Вскоре мы доехали до поворота на Беюк-даш, по асфальту быстро взлетели на средний ярус горы, к домику заповедника. Дождь перестал. Было очень красиво. Тихо. Меж беспорядочно рассыпанных, черных, обросших лишайником камней то здесь, то там виднелись покрытые мелкими цветами колючие ветки какого-то кустарника. Пересвистывались птицы. Наконец-то пахнуло весной: пробудившейся землей, травкой, пригретой блуждающим по земле солнечным лучом, и этими цветами. Не скажу, чтобы это был изысканный или сильный аромат – просто ни с чем не сравнимый свежий запах раскрывшегося цветка… Неожиданно я ощутил какой-то невероятный покой. За ним последовало ощущение, что кто-то смотрит мне в спину. Изображения были здесь. Прямо на въезде, на высокой скале было выбито десять однотипных человеческих фигур с расставленными руками и подсогнутыми коленями. Кто эти люди? Танцоры, как упорно утверждают туристические путеводители? Тогда объясните, что они делают здесь, на самом виду? Ведь они оказались здесь, на виду, не случайно, не так ли? Художник – или художники – изобразившие их, стремились, чтобы всякий, восходящий на гору, в первую очередь столкнулся взглядом именно с ними. Тогда, быть может, перед нами – мифические первопредки тех, кто оставил свою небывалую летопись на этих камнях? Или это коллективная трансовая пляска, в которой все участники, войдя в измененное состояние сознания, соединялись со священной реальностью? Загадка…
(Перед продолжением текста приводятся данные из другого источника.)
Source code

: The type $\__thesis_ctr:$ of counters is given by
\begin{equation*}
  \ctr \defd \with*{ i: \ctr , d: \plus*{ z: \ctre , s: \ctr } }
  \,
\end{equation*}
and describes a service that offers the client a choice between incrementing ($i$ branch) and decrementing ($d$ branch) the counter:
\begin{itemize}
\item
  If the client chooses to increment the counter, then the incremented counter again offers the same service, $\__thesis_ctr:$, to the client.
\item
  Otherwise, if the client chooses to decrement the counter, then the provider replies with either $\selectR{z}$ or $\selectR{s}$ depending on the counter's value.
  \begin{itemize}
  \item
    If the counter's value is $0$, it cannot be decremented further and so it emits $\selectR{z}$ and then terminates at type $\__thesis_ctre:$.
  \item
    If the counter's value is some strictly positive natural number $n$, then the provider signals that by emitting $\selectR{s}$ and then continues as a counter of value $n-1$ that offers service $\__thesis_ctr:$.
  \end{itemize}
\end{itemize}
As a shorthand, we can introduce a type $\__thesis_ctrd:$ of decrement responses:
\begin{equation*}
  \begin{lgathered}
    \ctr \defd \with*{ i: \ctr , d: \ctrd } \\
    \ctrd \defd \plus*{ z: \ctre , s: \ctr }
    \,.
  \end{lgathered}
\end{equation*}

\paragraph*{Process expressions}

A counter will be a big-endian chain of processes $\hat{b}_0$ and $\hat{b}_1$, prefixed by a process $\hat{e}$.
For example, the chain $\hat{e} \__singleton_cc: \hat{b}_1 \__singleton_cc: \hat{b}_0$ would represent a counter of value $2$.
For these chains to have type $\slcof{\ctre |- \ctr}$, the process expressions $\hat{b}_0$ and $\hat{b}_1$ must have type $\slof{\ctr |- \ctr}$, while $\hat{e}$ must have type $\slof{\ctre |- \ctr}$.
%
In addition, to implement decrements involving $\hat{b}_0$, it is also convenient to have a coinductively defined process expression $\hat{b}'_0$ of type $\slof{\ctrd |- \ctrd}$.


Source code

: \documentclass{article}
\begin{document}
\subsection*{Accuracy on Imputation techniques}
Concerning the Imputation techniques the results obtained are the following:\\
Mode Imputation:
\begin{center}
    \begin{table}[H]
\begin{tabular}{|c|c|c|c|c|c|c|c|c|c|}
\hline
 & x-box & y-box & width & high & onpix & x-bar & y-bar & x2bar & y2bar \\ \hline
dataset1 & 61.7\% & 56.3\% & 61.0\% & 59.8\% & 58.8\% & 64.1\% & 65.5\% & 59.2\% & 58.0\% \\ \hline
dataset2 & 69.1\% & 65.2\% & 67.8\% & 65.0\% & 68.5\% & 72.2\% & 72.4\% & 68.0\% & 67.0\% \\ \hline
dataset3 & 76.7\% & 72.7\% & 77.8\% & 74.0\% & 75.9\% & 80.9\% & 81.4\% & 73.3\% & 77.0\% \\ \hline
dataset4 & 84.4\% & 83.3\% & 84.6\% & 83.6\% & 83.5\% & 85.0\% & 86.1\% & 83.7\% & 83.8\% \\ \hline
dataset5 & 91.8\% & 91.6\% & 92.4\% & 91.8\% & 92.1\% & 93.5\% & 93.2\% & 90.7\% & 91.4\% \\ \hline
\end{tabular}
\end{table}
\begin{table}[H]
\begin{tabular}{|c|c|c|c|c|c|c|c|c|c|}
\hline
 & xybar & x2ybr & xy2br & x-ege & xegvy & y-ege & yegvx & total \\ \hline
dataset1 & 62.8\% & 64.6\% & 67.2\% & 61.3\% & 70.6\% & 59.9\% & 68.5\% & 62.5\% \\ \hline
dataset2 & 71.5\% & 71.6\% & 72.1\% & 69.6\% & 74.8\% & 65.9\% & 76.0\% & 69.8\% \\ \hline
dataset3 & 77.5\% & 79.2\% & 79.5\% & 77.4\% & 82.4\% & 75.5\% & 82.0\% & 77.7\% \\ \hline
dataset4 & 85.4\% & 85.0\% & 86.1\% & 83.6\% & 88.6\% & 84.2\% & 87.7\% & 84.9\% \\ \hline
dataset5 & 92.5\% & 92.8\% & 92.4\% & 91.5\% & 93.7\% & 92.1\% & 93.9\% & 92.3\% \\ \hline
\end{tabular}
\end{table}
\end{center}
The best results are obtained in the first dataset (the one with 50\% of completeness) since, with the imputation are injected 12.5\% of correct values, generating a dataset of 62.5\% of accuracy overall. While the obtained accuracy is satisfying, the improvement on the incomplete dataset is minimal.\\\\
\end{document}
В конторе заповедника не оказалось ни одной книги, посвященной петроглифам Гобустана. Сувениры выглядели жалкими. Не было пока и проводника. В ожидании мы решили сходить к римскому камню, «подписанному» легионерами императора Домициана: он лежал внизу, у подножия горы, словно римляне не решились внести свое слово в древнее сакральное пространство наверху. Камень мы отыскали быстро по крепкой железной клетке, в которую тот был заключен. Дело было вот в чем: администрация заповедника заключила договор с одним итальянским реставратором, который взялся поработать над этим камнем по новаторской методике. Он методически, сантиметр за сантиметром, очистил поверхность камня от вросшего в него лишайника и получил почти идеального белого цвета глыбу известняка, на которой хорошо читались буквы:

IMPDOMITIANO

CAESARE AVG

GERMANIC

LIVUS

MAXIMUS/

LEC XII FUL [MINATO].

Это означало, что сию надпись оставил Ливус Максимус, командир центурии XII «молниеносного» легиона императора Домициана, прозванного Германиком. Прозвище «Германик» Домициан получил после победы над хаттами в Германии в 84 году нашей эры. Через двенадцать лет он был убит в результате заговора сената. Германик был явно недооценен современниками. Как император он сделал для Рима не так уж и мало. Вопрос: а нужны ли еще были Риму мало-мальски одаренные цезари? До катастрофического распада империи оставалось еще четыреста лет, но страшные предзнаменования конца и разложения явились раньше, уже при Калигуле и Нероне 30.

Двенадцатый молниеносный легион стоял в Каппадокии, на территории нынешней Турции и Сирии, а когорта Ливуса Максимуса выполняла, видимо, разведывательные функции, исследуя опасности, которые могли обрушиться на империю в лице каких-нибудь новых варваров, а также возможности дальнейшего – к тому времени уже чрезмерного и опасного – расширения ее на восток.